In the cloud, we rarely find this situation. Cloud computing hardware is typically commodity hardware. Certainly none of the cloud computing providers use cheap hardware from “your dealer around the corner”, just because it is way too expensive to maintain. But on the other hand, servers are typically not supplied with a redundant power supply. And disks are not connected to build RAID-arrays or other fault-tolerant systems.
As a consequence, service providers inform tenants that they cannot rely on all virtual nodes to work flawlessly. Actually, one should expect that nodes fail every once in a while. This has interesting consequences. If your DB server runs on a virtual machine, the hard disk the server writes to is virtual, too. Of course there must be a physical disk behind it. But it is not accessible. If the node the virtual machine runs on goes down, then so does the virtual machine. What happens to the data on the virtual hard disk? It gets lost. Even if you restart the virtual machine on the same node, there is no way to access the data the DB server previously wrote to the virtual disk. If you wanted to prevent such a situation to happen you would have to take snapshots of the virtual machine (including the disk). If you have many write operations to the DB, that would have to be done continuously in short intervals. This is obviously not viable.

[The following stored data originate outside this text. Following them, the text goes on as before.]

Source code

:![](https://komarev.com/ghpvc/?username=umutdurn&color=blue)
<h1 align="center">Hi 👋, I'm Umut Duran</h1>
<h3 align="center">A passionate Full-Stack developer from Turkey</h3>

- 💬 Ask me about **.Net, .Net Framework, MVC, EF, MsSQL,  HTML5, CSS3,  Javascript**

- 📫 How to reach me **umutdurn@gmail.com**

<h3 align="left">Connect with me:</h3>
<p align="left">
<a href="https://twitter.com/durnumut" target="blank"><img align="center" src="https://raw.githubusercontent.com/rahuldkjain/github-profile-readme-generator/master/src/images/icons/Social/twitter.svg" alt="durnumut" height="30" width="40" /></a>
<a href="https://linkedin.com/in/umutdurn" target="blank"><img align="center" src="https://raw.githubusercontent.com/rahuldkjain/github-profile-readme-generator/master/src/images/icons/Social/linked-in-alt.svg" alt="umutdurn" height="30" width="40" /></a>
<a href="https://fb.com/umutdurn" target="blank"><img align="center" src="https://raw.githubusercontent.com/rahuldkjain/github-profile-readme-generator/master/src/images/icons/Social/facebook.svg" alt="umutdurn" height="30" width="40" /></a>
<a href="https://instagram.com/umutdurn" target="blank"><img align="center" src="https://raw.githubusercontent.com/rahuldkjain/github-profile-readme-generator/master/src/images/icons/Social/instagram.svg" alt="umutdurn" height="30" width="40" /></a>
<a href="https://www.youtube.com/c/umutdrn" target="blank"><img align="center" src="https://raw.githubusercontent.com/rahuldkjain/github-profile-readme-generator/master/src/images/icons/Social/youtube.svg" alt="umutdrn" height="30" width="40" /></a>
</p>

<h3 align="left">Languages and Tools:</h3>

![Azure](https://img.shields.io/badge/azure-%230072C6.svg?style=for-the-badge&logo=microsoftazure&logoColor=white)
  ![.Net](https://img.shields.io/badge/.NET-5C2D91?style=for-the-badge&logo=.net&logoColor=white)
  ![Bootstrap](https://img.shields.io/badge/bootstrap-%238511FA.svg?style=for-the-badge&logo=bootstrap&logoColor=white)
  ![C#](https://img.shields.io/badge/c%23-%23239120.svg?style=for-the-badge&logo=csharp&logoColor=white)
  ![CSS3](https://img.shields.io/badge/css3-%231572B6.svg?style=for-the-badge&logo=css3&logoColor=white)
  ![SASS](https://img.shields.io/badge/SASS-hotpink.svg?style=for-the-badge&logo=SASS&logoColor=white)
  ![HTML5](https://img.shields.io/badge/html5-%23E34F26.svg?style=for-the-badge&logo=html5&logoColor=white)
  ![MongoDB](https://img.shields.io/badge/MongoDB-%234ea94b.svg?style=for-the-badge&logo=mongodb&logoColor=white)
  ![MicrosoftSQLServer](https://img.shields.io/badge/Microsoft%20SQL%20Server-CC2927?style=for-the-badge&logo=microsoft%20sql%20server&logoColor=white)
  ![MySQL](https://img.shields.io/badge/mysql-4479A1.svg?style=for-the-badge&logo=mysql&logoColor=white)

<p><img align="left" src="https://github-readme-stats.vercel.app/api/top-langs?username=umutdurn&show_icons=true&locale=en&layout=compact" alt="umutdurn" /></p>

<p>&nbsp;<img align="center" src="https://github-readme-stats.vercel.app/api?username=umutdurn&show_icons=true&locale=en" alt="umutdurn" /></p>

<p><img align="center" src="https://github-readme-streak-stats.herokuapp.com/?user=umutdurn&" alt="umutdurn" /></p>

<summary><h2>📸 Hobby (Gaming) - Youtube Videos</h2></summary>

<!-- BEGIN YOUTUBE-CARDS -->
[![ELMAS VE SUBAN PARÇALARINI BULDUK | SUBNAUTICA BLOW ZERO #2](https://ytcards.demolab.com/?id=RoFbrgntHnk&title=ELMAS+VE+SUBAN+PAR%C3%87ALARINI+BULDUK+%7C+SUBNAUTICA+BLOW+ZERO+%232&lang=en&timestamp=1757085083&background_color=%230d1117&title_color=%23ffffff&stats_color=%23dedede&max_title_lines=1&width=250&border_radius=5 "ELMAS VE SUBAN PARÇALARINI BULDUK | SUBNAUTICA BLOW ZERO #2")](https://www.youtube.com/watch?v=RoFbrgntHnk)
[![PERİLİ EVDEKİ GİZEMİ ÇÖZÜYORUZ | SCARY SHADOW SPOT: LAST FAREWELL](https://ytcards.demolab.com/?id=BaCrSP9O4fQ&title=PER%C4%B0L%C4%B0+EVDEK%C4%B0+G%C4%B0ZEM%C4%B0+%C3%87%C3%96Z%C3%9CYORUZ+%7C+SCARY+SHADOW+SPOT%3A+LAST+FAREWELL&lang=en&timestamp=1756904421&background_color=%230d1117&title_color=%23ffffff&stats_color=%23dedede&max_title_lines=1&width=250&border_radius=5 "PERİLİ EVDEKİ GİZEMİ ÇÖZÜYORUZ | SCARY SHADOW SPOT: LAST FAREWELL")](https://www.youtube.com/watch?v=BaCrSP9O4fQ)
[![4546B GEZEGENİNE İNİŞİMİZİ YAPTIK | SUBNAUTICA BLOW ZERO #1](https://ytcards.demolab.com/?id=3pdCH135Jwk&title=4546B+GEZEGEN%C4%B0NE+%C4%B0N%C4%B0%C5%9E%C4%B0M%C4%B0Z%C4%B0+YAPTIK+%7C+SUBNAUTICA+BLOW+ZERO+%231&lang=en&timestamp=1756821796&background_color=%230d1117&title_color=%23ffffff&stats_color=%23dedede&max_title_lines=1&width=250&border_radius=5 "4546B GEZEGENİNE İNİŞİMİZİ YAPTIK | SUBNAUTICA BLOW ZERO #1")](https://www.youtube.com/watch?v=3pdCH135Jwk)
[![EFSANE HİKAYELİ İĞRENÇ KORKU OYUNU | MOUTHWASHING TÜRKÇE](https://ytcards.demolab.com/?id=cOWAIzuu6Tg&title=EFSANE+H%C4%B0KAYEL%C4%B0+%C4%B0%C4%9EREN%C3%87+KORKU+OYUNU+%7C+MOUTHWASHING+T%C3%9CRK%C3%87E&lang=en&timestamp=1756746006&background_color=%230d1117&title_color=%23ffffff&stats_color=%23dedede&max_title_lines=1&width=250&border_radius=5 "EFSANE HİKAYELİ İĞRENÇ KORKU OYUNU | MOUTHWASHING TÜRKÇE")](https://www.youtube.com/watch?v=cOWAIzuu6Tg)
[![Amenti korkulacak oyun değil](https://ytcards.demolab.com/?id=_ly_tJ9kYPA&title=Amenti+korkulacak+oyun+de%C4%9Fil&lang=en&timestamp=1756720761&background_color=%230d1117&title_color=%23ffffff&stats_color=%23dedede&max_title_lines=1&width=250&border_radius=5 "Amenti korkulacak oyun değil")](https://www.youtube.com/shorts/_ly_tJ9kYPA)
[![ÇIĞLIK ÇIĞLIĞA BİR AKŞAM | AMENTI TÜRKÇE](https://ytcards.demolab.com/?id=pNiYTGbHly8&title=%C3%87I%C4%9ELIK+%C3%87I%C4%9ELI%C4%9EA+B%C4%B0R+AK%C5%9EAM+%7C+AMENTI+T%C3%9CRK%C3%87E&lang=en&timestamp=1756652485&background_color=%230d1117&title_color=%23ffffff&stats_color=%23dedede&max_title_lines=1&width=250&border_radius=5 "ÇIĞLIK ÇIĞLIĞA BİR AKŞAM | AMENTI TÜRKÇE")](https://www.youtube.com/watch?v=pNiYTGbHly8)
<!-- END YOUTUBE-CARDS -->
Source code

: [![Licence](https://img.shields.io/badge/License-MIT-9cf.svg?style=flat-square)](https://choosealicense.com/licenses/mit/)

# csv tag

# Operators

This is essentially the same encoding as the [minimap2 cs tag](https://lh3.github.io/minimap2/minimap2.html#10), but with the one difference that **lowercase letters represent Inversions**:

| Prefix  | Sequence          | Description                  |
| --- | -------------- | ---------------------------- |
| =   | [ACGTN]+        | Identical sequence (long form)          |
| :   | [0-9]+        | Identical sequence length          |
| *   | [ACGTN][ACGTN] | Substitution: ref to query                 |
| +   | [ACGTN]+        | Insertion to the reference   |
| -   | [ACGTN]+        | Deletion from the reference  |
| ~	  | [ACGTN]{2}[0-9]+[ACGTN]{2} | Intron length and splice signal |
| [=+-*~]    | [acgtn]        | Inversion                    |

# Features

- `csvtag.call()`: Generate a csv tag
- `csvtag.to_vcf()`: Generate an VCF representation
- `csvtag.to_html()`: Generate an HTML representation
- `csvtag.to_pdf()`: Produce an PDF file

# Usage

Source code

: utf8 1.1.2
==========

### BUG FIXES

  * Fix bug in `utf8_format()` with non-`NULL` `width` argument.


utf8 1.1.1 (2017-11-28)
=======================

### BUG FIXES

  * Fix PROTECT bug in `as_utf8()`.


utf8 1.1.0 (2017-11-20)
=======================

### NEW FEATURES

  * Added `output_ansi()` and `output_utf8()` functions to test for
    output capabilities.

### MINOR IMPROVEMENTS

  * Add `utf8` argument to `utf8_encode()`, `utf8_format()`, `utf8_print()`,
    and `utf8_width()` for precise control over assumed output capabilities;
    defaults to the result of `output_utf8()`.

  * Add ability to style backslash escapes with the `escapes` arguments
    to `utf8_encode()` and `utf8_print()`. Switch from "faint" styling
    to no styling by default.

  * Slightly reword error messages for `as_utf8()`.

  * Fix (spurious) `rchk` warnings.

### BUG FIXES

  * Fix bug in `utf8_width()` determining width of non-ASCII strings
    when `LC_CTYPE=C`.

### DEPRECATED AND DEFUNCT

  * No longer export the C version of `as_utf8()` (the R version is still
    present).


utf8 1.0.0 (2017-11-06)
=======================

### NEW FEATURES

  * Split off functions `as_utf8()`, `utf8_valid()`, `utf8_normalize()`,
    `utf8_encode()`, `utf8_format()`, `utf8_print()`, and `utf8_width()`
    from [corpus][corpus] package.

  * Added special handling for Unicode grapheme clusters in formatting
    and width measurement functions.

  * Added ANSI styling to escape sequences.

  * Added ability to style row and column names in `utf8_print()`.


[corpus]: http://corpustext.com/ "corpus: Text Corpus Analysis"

In other words, there is no persistence available for DB servers running on virtual machines.
So, if virtual machines are transient, how can persistence be achieved? The answer is pretty similar to the one when using dedicated hardware: data replication. Each individual datum to be stored in the DB should be stored on several different virtual machines on several different nodes. Threefold replication seems to be some kind of a standard here. The idea behind this approach is that while we cannot rely on the individual machines it is regarded very unlikely that all three machines storing a datum to go down at the same time. If it is just one or two machines, the datum is still available. And several NoSQL DB servers contain built-in mechanisms to automatically restore the number of replications if a node goes down. Others leave this task to the application developers.
Is this the end of the story? Unfortunately not really. In August last year, Amazon’s European EC2 center suffered an outage as a consequence of a lightning hitting the transformers close to their site (see, e.g., here or here.) And the lightning also hit the secondary power supply, with the consequence that the data center suffered a full power outage. I don’t actually care whether this is the right explanation for that particular incident. It is enough to see that a power outage of a computing center is in fact possible and not something to be considered to be too unlikely to happen.
The obvious solution is to introduce data replication across data centers. But this is where problems start. Replication within a single data center is relatively simple because all nodes are connected by high bandwidth. Thus lots of communication traffic between nodes is relatively unproblematic. Such a bandwidth is obviously no longer available between two different data centers, perhaps even located on different continents. Bandwidth over the Internet is clearly the limiting factor in data replication. Full real-time replication of huge data sets with many fast changes to data sets is impossible.
There is yet another effect to be considered. If a data center remains down or unreachable for a prolonged period, tenants of the data center will start moving their applications to other data centers of the same provider. This may in effect turn these data centers to become unreachable, too, due to overload.
In such a situation there is no uniform solution to data replication across data centers that fits everybody’s needs. It is rather the individual requirements of applications that drive potential solutions. There is basically three types of data to be distinguished:
- data that does nor require cross data center replication,
- data that should be replicated across data centers sometime,
- data that requires immediate cross data center replication.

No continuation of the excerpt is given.